How to complete this task: Copy the data word for word, keeping every line.

Data extracted from a collection

--- START ---

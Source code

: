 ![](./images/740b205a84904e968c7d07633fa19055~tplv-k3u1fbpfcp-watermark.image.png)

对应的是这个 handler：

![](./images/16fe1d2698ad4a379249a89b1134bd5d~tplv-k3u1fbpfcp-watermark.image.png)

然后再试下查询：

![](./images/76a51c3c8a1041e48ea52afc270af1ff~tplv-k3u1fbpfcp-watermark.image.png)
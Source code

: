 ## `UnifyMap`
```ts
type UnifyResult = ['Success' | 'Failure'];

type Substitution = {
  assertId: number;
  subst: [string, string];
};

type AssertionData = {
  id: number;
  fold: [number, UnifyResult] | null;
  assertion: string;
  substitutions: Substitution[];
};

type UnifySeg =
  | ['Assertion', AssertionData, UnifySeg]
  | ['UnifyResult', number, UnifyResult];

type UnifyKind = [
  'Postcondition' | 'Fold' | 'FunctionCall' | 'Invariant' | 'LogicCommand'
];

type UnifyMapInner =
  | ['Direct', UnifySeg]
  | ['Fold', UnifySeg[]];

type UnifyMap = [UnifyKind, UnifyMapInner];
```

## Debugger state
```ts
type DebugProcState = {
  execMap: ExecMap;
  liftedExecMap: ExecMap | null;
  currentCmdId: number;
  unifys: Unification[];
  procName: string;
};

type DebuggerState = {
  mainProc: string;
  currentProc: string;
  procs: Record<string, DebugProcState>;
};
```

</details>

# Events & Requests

--- END ---

Answer to this problem:
Source code

: ![](./images/740b205a84904e968c7d07633fa19055~tplv-k3u1fbpfcp-watermark.image.png)

对应的是这个 handler：

![](./images/16fe1d2698ad4a379249a89b1134bd5d~tplv-k3u1fbpfcp-watermark.image.png)

然后再试下查询：

![](./images/76a51c3c8a1041e48ea52afc270af1ff~tplv-k3u1fbpfcp-watermark.image.png)
Source code

: ## `UnifyMap`
```ts
type UnifyResult = ['Success' | 'Failure'];

type Substitution = {
  assertId: number;
  subst: [string, string];
};

type AssertionData = {
  id: number;
  fold: [number, UnifyResult] | null;
  assertion: string;
  substitutions: Substitution[];
};

type UnifySeg =
  | ['Assertion', AssertionData, UnifySeg]
  | ['UnifyResult', number, UnifyResult];

type UnifyKind = [
  'Postcondition' | 'Fold' | 'FunctionCall' | 'Invariant' | 'LogicCommand'
];

type UnifyMapInner =
  | ['Direct', UnifySeg]
  | ['Fold', UnifySeg[]];

type UnifyMap = [UnifyKind, UnifyMapInner];
```

## Debugger state
```ts
type DebugProcState = {
  execMap: ExecMap;
  liftedExecMap: ExecMap | null;
  currentCmdId: number;
  unifys: Unification[];
  procName: string;
};

type DebuggerState = {
  mainProc: string;
  currentProc: string;
  procs: Record<string, DebugProcState>;
};
```

</details>

# Events & Requests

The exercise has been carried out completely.